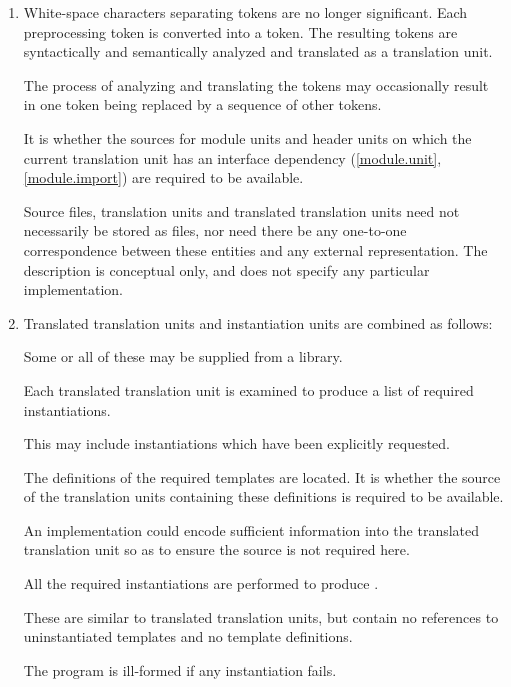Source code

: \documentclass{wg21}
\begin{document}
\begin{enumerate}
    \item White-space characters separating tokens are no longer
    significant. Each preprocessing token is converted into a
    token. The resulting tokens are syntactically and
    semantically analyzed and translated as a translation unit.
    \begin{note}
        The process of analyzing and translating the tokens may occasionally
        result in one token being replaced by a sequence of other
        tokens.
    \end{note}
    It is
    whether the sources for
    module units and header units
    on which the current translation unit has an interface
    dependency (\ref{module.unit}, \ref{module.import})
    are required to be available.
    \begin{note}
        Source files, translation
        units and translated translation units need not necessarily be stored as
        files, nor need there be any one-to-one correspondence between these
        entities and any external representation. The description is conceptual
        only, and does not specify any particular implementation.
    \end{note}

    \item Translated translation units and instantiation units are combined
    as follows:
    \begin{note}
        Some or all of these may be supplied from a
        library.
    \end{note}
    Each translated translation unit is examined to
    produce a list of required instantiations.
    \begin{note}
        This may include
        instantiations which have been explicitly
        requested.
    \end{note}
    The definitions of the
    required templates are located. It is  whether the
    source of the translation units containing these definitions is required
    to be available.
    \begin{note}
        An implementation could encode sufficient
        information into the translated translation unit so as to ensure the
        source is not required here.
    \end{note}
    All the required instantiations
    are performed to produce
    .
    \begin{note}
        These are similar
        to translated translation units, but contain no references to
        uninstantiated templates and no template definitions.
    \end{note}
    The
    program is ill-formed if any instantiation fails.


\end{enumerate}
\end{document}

####################

§ Exercise requirements: Your answer should be one number: how many lines in the material hold the string "instantiations".

§ Worked solution: 3